AF330I- RandyRy, thanks for stickin up, it means a lot.


----------



## bavarian19 (May 11, 2003)

I have no problems with artistic expression through cars. I think its great that some people are really into their cars. But I'm not going to sit here and say that I like what he's doing, because it just doesnt look good at all IMO. 

I guess that part of the reason why Im biased in this is because I was really close to buying the IS300. There were things that I did not like about the car (the instrument panel, taillights, lack of luxury options). But when I looked at it, all I saw in the car was a lexus styled like a 16yr olds honda (wont let me type r-i-c-e-r). On top of that, I saw many owners making their cars just scream that they need attention. And when I see this widebody kit on the BMW, thats exactly what I saw. I have nothing against certain widebody's. But this just seems a little excessive. 

And to defend myself and the others that agree with me, dont post a pic if your not willing to accept ALL the feedback. You post a pic, and I gave my opinion on it. 

ok... im done... :eeps:


----------



## missing23 (Feb 1, 2002)

C'mon guys...there is no way that is a 'real' pic...I mean nothing matches up in it...look at the jagged edges, overlaps, etc...the rest of the car is in mint condition...I think this is a PhotoShop job or some creative decorating...but then again maybe I'm the one who is whacked?

:dunno:


----------



## RandyRy (Jul 5, 2003)

greginaz1 said:


> C'mon guys...there is no way that is a 'real' pic...I mean nothing matches up in it...look at the jagged edges, overlaps, etc...the rest of the car is in mint condition...I think this is a PhotoShop job or some creative decorating...but then again maybe I'm the one who is whacked?
> 
> :dunno:


I would guess that it is not finished. You can't finish cutting until you lay it up and see where. Their is no model or cast to follow. I have no problem w' criticism. It's just "Nasty" criticism that I find unhelpful.


----------



## AF (Dec 21, 2001)

greginaz1 said:


> C'mon guys...there is no way that is a 'real' pic...I mean nothing matches up in it...look at the jagged edges, overlaps, etc...the rest of the car is in mint condition...I think this is a PhotoShop job or some creative decorating...but then again maybe I'm the one who is whacked?
> 
> :dunno:


Greg . . . I spoke to Rein Ubel months ago when he was selling a set of his wheels . . . he is for real and his car is getting the wide body . . . . those pics are real . . .


----------



## missing23 (Feb 1, 2002)

AF330i said:


> Greg . . . I spoke to Rein Ubel months ago when he was selling a set of his wheels . . . he is for real and his car is getting the wide body . . . . those pics are real . . .


OK, thanks...it just looked so crude to me...but I don't know much about body work either...good luck to him!


----------



## onmdma (Apr 30, 2003)

that is the meanest wide body i've ever seen. can't wait to see the finished product. :thumbup: how much longer until you're done? isn't that almost like the gtr widebody?


----------



## RandyRy (Jul 5, 2003)

onmdma said:


> that is the meanest wide body i've ever seen. can't wait to see the finished product. :thumbup: how much longer until you're done? isn't that almost like the gtr widebody?


:yikes: :rofl: Great username, I guess you're just spreadin the love...


----------



## johnlew (Dec 25, 2001)

While it is not my taste in automobile mods, many fest members could use a radical mod in their attitude toward others in expressing their opinions.

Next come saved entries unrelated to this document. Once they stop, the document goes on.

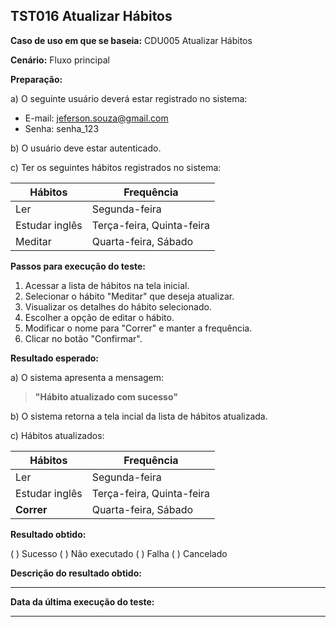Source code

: ## TST016 Atualizar Hábitos 

**Caso de uso em que se baseia:** CDU005 Atualizar Hábitos 

**Cenário:** Fluxo principal

**Preparação:** 

a) O seguinte usuário deverá estar registrado no sistema:

* E-mail: jeferson.souza@gmail.com
* Senha: senha_123

b) O usuário deve estar autenticado.

c) Ter os seguintes hábitos registrados no sistema: 

| Hábitos | Frequência |
|-------- | -----------|
|Ler      | Segunda-feira|
|Estudar inglês| Terça-feira, Quinta-feira|
|Meditar| Quarta-feira, Sábado|

**Passos para execução do teste:**

1. Acessar a lista de hábitos na tela inicial.
2. Selecionar o hábito "Meditar" que deseja atualizar.
3. Visualizar os detalhes do hábito selecionado.
4. Escolher a opção de editar o hábito.
5. Modificar o nome para "Correr" e manter a frequência.
6. Clicar no botão "Confirmar".

**Resultado esperado:**

a) O sistema apresenta a mensagem:
>**"Hábito atualizado com sucesso"**

b) O sistema retorna a tela incial da lista de hábitos atualizada.

c) Hábitos atualizados:

| Hábitos | Frequência |
|-------- | -----------|
|Ler      | Segunda-feira|
|Estudar inglês| Terça-feira, Quinta-feira|
|**Correr**| Quarta-feira, Sábado|


**Resultado obtido:**

( ) Sucesso
( ) Não executado
( ) Falha
( ) Cancelado

**Descrição do resultado obtido:**
___

**Data da última execução do teste:**
___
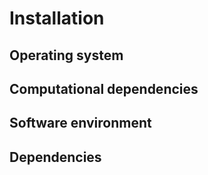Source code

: # Installation

## Operating system

## Computational dependencies

## Software environment

## Dependencies

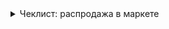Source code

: <details>
<summary>Чеклист: распродажа в маркете</summary>
<br>

|Проверка   |Результат|
|---|---|
|**Backend + Web**|
|Даты распродажи, их граничные значения|:ballot_box_with_check:|
|Динамическое отображение начала и конца распродажи|:ballot_box_with_check:|
|Список фичей, на которые действуют скидки|:ballot_box_with_check:|
|Скидки в определенных валютах|:ballot_box_with_check:|
|Скидки на определенный период подписки|:ballot_box_with_check:|
|Бесплатные товары/Скидка 100%|:ballot_box_with_check:|
|Начисление софт валюты за покупку со скидкой|:ballot_box_with_check:|
|Покупка в софт валюте со скидкой|:ballot_box_with_check:|
|Письма о покупке/подписке|:ballot_box_with_check:|
|Пуши о покупке/подписке|:ballot_box_with_check:|
|Коммуникации о распродаже|:ballot_box_with_check:|
|Проверка интерфейса для RTL языков|:ballot_box_with_check:|
|**Android + iOS**|
|Даты распродажи, их граничные значения|:ballot_box_with_check:|
|Динамическое отображение начала и конца распродажи|:ballot_box_with_check:|
|Список фичей, на которые действуют скидки|:ballot_box_with_check:|
|Бесплатные товары/Скидка 100%|:ballot_box_with_check:|
|Баннер распродажи и таймер|:ballot_box_with_check:|
|Переводы на баннере|:ballot_box_with_check:|
|Проверка интерфейса для RTL языков|:ballot_box_with_check:|
|Проверка Mobile Web версии|:ballot_box_with_check:|
|Пуши о покупке/подписке|:ballot_box_with_check:|
|Коммуникации о распродаже|:ballot_box_with_check:|
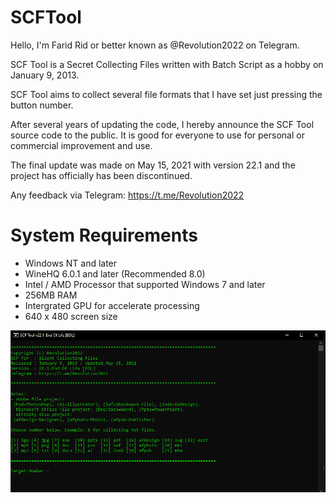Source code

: # SCFTool

Hello, I'm Farid Rid or better known as @Revolution2022 on Telegram.

SCF Tool is a Secret Collecting Files written with Batch Script as a hobby on January 9, 2013.

SCF Tool aims to collect several file formats that I have set just pressing the button number. 

After several years of updating the code, I hereby announce the SCF Tool source code to the public. It is good for everyone to use for personal or commercial improvement and use.

The final update was made on May 15, 2021 with version 22.1 and the project has officially has been discontinued.

Any feedback via Telegram:
https://t.me/Revolution2022

# System Requirements
* Windows NT and later
* WineHQ 6.0.1 and later (Recommended 8.0)
* Intel / AMD Processor that supported Windows 7 and later
* 256MB RAM
* Intergrated GPU for accelerate processing
* 640 x 480 screen size

![SCFTool](SCFTool.PNG)
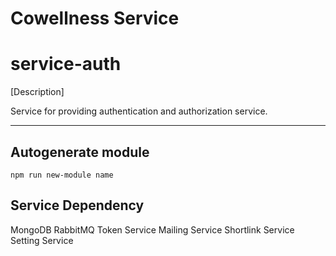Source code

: # Cowellness Service

# service-auth

[Description]

Service for providing authentication and authorization service.

---

## Autogenerate module

`npm run new-module name`

## Service Dependency
MongoDB
RabbitMQ
Token Service
Mailing Service
Shortlink Service
Setting Service
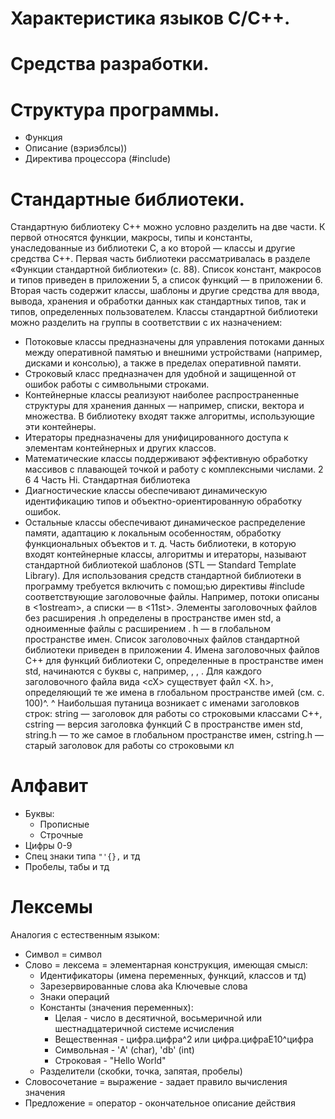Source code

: # Характеристика языков С/С++. 

# Средства разработки. 

# Структура программы. 

- Функция
- Описание (вэриэблсы))
- Директива процессора (#include)

# Стандартные библиотеки. 

Стандартную библиотеку C++ можно условно разделить на две части. К первой относятся функции, макросы, типы и константы, унаследованные из библиотеки С, а ко второй — классы и другие средства C++. Первая часть библиотеки рассматривалась в разделе «Функции стандартной библиотеки» (с. 88). Список констант, макросов и типов приведен в приложении 5, а список функций — в приложении 6. Вторая часть содержит классы, шаблоны и другие средства для ввода, вывода, хранения и обработки данных как стандартных типов, так и типов, определенных пользователем. 
Классы стандартной библиотеки можно разделить на группы в соответствии с их 
назначением:
- Потоковые классы предназначены для управления потоками данных между 
оперативной памятью и внешними устройствами (например, дисками и консолью), а также в пределах оперативной памяти. 
- Строковый класс предназначен для удобной и защищенной от ошибок работы 
с символьными строками. 
- Контейнерные классы реализуют наиболее распространенные структуры для 
хранения данных — например, списки, вектора и множества. В библиотеку 
входят также алгоритмы, использующие эти контейнеры. 
- Итераторы предназначены для унифицированного доступа к элементам контейнерных и других классов. 
- Математические классы поддерживают эффективную обработку массивов с 
плавающей точкой и работу с комплексными числами. 
2 6 4 Часть Hi. Стандартная библиотека 
- Диагностические классы обеспечивают динамическую идентификацию типов 
и объектно-ориентированную обработку ошибок. 
- Остальные классы обеспечивают динамическое распределение памяти, адаптацию к локальным особенностям, обработку функциональных объектов 
и т. д. 
Часть библиотеки, в которую входят контейнерные классы, алгоритмы и итераторы, называют стандартной библиотекой шаблонов (STL — Standard Template 
Library). 
Для использования средств стандартной библиотеки в программу требуется 
включить с помош;ью директивы #include соответствующие заголовочные файлы. Например, потоки описаны в <1ostream>, а списки — в <11st>. Элементы заголовочных файлов без расширения .h определены в пространстве имен std, а одноименные файлы с расширением . h — в глобальном пространстве имен. Список 
заголовочных файлов стандартной библиотеки приведен в приложении 4. 
Имена заголовочных файлов C++ для функций библиотеки С, определенные в 
пространстве имен std, начинаются с буквы с, например, <cstd1o>, <cstr1ng>, 
<ct1me>. Для каждого заголовочного файла вида <сХ> существует файл <Х. h>, определяющий те же имена в глобальном пространстве имей (см. с. 100)^. 
^ Наибольшая путаница возникает с именами заголовков строк: string — заголовок для работы со строковыми классами C++, cstring — версия заголовка функций С в пространстве имен std, string.h — то же самое в глобальном пространстве имен, cstring.h — старый 
заголовок для работы со строковыми кл

# Алфавит

- Буквы:
    - Прописные
    - Строчные
- Цифры 0-9
- Спец знаки типа `"'{},` и тд
- Пробелы, табы и тд

# Лексемы

Аналогия с естественным языком:
- Символ = символ
- Слово = лексема = элементарная конструкция, имеющая смысл:
    - Идентификаторы (имена переменных, функций, классов и тд)
    - Зарезервированные слова aka Ключевые слова
    - Знаки операций
    - Константы (значения переменных):
        - Целая - число в десятичной, восьмеричной или шестнадцатеричной системе исчисления
        - Вещественная - цифра.цифра^2 или цифра.цифраЕ10^цифра
        - Символьная - 'A' (char), 'db' (int)
        - Строковая - "Hello World"
    - Разделители (скобки, точка, запятая, пробелы)
- Словосочетание = выражение - задает правило вычисления значения
- Предложение = оператор - окончательное описание действия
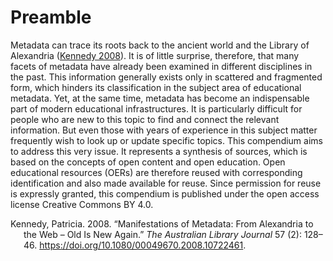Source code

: # Preamble

Metadata can trace its roots back to the ancient world and the Library of Alexandria ([Kennedy 2008](#ref-kennedymmawona2008)). It is of little surprise, therefore, that many facets of metadata have already been examined in different disciplines in the past. This information generally exists only in scattered and fragmented form, which hinders its classification in the subject area of educational metadata. Yet, at the same time, metadata has become an indispensable part of modern educational infrastructures. It is particularly difficult for people who are new to this topic to find and connect the relevant information. But even those with years of experience in this subject matter frequently wish to look up or update specific topics. This compendium aims to address this very issue. It represents a synthesis of sources, which is based on the concepts of open content and open education. Open educational resources (OERs) are therefore reused with corresponding identification and also made available for reuse. Since permission for reuse is expressly granted, this compendium is published under the open access license Creative Commons BY 4.0.

<div id="refs" class="references csl-bib-body hanging-indent" entry-spacing="0">

<div id="ref-kennedymmawona2008" class="csl-entry">

Kennedy, Patricia. 2008. “Manifestations of Metadata: From Alexandria to the Web – Old Is New Again.” *The Australian Library Journal* 57 (2): 128–46. <https://doi.org/10.1080/00049670.2008.10722461>.

</div>

</div>
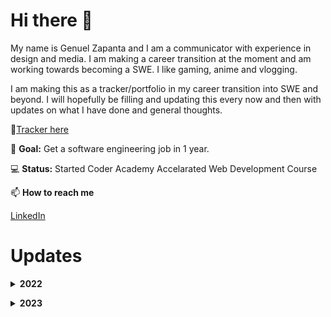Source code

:# Hi there 👋

My name is Genuel Zapanta and I am a communicator with experience in design and media. I am making a career transition at the moment and am working towards becoming a SWE. I like gaming, anime and vlogging.

I am making this as a tracker/portfolio in my career transition into SWE and beyond. I will hopefully be filling and updating this every now and then with updates on what I have done and general thoughts.

🌱[Tracker here](https://github.com/rulerrobin/SelfEduTracker/blob/main/README.md)

🥅 **Goal:** Get a software engineering job in 1 year.

💻 **Status:** Started Coder Academy Accelarated Web Development Course

📫 **How to reach me** 

[LinkedIn](https://www.linkedin.com/in/genuel-mark-zapanta-6a3411140/)

# Updates

**<details><summary>2022</summary>**
<p>
Planning out coursework and basic foundations. 

June 23 - Added

🥅 **Goal:** Get a software engineering job in 1 year. 

👨‍💻 **Status:** Planning courses and self curriculum

<p>
</details>

**<details><summary>2023</summary>**
<p>

March 28 - Updated 

Changed status from to 👨‍💻 **Status:** Planning courses and self curriculum --> 💻 **Status:** Started Coder Academy Accelarated Web Development Course and added Coder-Academy Repo which holds the notes and some projects that were completed in class.
  
<!--
**rulerrobin/rulerrobin** is a ✨ _special_ ✨ repository because its `README.md` (this file) appears on your GitHub profile.

Here are some ideas to get you started:

- 🔭 I’m currently working on ...
- 🌱 I’m currently learning ...
- 👯 I’m looking to collaborate on ...
- 🤔 I’m looking for help with ...
- 💬 Ask me about ...
- 📫 How to reach me: ...
- 😄 Pronouns: ...
- ⚡ Fun fact: ...
-->
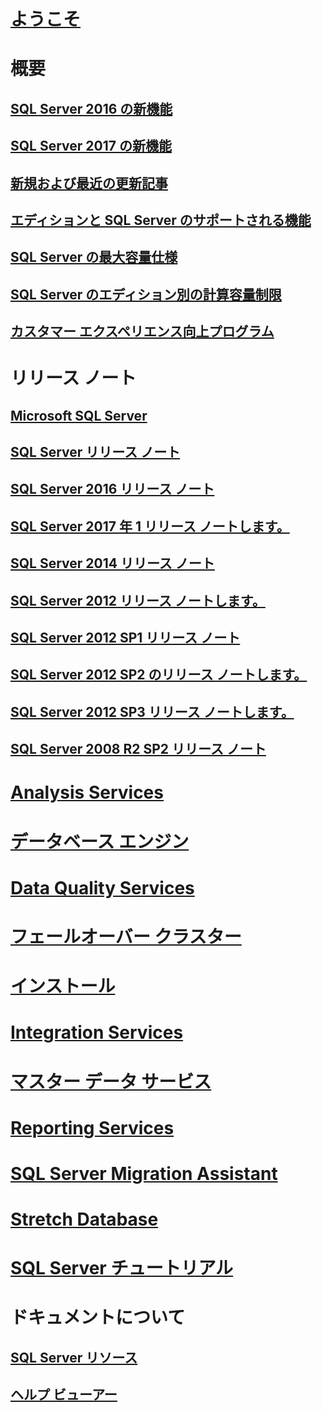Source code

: # [ようこそ](sql-server-technical-documentation.md)

# 概要
## [SQL Server 2016 の新機能](what-s-new-in-sql-server-2016.md)
## [SQL Server 2017 の新機能](what-s-new-in-sql-server-2017.md)
## [新規および最近の更新記事](new-updated-sql-server.md)
## [エディションと SQL Server のサポートされる機能](editions-and-components-of-sql-server-2016.md)
## [SQL Server の最大容量仕様](maximum-capacity-specifications-for-sql-server.md)
## [SQL Server のエディション別の計算容量制限](compute-capacity-limits-by-edition-of-sql-server.md)
## [カスタマー エクスペリエンス向上プログラム](customer-experience-improvement-program-for-sql-server-data-tools.md)

# リリース ノート

## [Microsoft SQL Server](../release-notes/microsoft-sql-server.md)
## [SQL Server リリース ノート](../release-notes/sql-server-release-notes.md)
## [SQL Server 2016 リリース ノート](sql-server-2016-release-notes.md)
## [SQL Server 2017 年 1 リリース ノートします。](sql-server-2017-release-notes.md)

## [SQL Server 2014 リリース ノート](../release-notes/sql-server-2014-release-notes.md)
## [SQL Server 2012 リリース ノートします。](../release-notes/sql-server-2012-release-notes.md)
## [SQL Server 2012 SP1 リリース ノート](../release-notes/sql-server-2012-sp1-release-notes.md)
## [SQL Server 2012 SP2 のリリース ノートします。](../release-notes/sql-server-2012-sp2-release-notes.md)
## [SQL Server 2012 SP3 リリース ノートします。](../release-notes/sql-server-2012-sp3-release-notes.md)
## [SQL Server 2008 R2 SP2 リリース ノート](../release-notes/sql-server-2008-r2-sp2-release-notes.md)

# [Analysis Services](../analysis-services/analysis-services.md)
# [データベース エンジン](../database-engine/configure-windows/sql-server-database-engine.md)
# [Data Quality Services](../data-quality-services/data-quality-services.md)
# [ フェールオーバー クラスター](../sql-server/failover-clusters/install/sql-server-failover-cluster-installation.md)
# [インストール](../sql-server/install/planning-a-sql-server-installation.md)
# [Integration Services](../integration-services/sql-server-integration-services.md)
# [マスター データ サービス](../master-data-services/master-data-services-installation-and-configuration.md)
# [Reporting Services](../reporting-services/create-deploy-and-manage-mobile-and-paginated-reports.md)
# [SQL Server Migration Assistant](../ssma/sql-server-migration-assistant.md)
# [Stretch Database](../sql-server/stretch-database/stretch-database.md)
# [SQL Server チュートリアル](tutorials-for-sql-server-2016.md)

# ドキュメントについて
## [SQL Server リソース](sql-server-resources.md)
## [ヘルプ ビューアー](../release-notes/sql-server-help-installation.md)
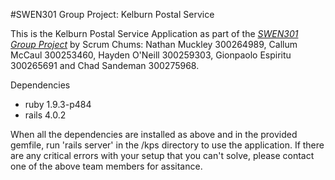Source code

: #SWEN301 Group Project: Kelburn Postal Service

This is the Kelburn Postal Service Application as part of the [*SWEN301 Group Project*](https://ecs.victoria.ac.nz/foswiki/pub/Courses/SWEN301_2014T1/AssignmentsProject/project.pdf) 
by Scrum Chums: Nathan Muckley 300264989, Callum McCaul 300253460, Hayden O'Neill 300259303, Gionpaolo Espiritu 300265691 and Chad Sandeman 300275968.

Dependencies
* ruby 1.9.3-p484
* rails 4.0.2

When all the dependencies are installed as above and in the provided gemfile, run 'rails server' in the /kps directory to use the application.
If there are any critical errors with your setup that you can't solve, please contact one of the above team members for assitance.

It's a goal Jon is attempting to promote in the fest.


----------



## onmdma (Apr 30, 2003)

RandyRy said:


> :yikes: :rofl: Great username, I guess you're just spreadin the love...


i used to spead the love.. but not anymore. i have no more love to give. 

the kit looks crazy.. but you better clean it up some.


----------



## tim330i (Dec 18, 2001)

I definitely want more info and would like to see pictures as the project progresses. As mentioned bimmerfest is a conservative community, check out the sister site E46Fanatics.com for more of the extreme modifications.

As for the comments, please remember that people are here to enjoy their bmws. If someone's modification is not to you like that is fine but that does not mean you cannot respect there effort, creativity or at a minimum their uniqueness. 

Tim


----------



## missing23 (Feb 1, 2002)

tim330i said:


> I definitely want more info and would like to see pictures as the project progresses. As mentioned bimmerfest is a conservative community, check out the sister site E46Fanatics.com for more of the extreme modifications.
> 
> As for the comments, please remember that people are here to enjoy their bmws. If someone's modification is not to you like that is fine but that does not mean you cannot respect there effort, creativity or at a minimum their uniqueness.
> 
> Tim


I respect effort, creativity, etc. but I also will give you my true opinion (even if slightly uninformed at the time) when it is asked for. When I ask people for opinions at work, etc. I really want to know their true feelings and not have them 'gloss' their answers over...because who does that benefit?...and I really want to learn something not just hear useless drivel back...positive feedback is fine but you really learn from negative feedback because it will make you think...

My $0.02


----------



## HW (Dec 24, 2001)

why not just get the hamann widebody fender pieces. premade and probably lighter since there's no 1" layer of bodo. :dunno:


----------



## blackhawk77 (Mar 16, 2003)

greginaz1 said:


> I respect effort, creativity, etc. but I also will give you my true opinion (even if slightly uninformed at the time) when it is asked for. When I ask people for opinions at work, etc. I really want to know their true feelings and not have them 'gloss' their answers over...because who does that benefit?...and I really want to learn something not just hear useless drivel back...positive feedback is fine but you really learn from negative feedback because it will make you think...
> 
> My $0.02


Well said, greginaz. :thumbup:

IMHO--People are gettin' a bit sensitive around this place. :wahwah:


----------



## Artslinger (Sep 2, 2002)

greginaz1 said:


> I respect effort, creativity, etc. but I also will give you my true opinion (even if slightly uninformed at the time) when it is asked for. When I ask people for opinions at work, etc. I really want to know their true feelings and not have them 'gloss' their answers over...because who does that benefit?...and I really want to learn something not just hear useless drivel back...positive feedback is fine but you really learn from negative feedback because it will make you think...
> 
> My $0.02


Exactly what is the point of a forum if you cannot express your opinions. Didn't the guy post the pictures to get feedback? This is not a personal attack on REIN UBEL. I'm a big racing fan and think the wide bodies look awesome on the GTR. But if this is a street car, I've seen pictures of BMW wide bodies and really don't like the look, to pull the look off you need to radically lower the car and use some serious fat tires and ride quality will suffer.

What would people say if you painted your car pink and posted pictures... :dunno:


----------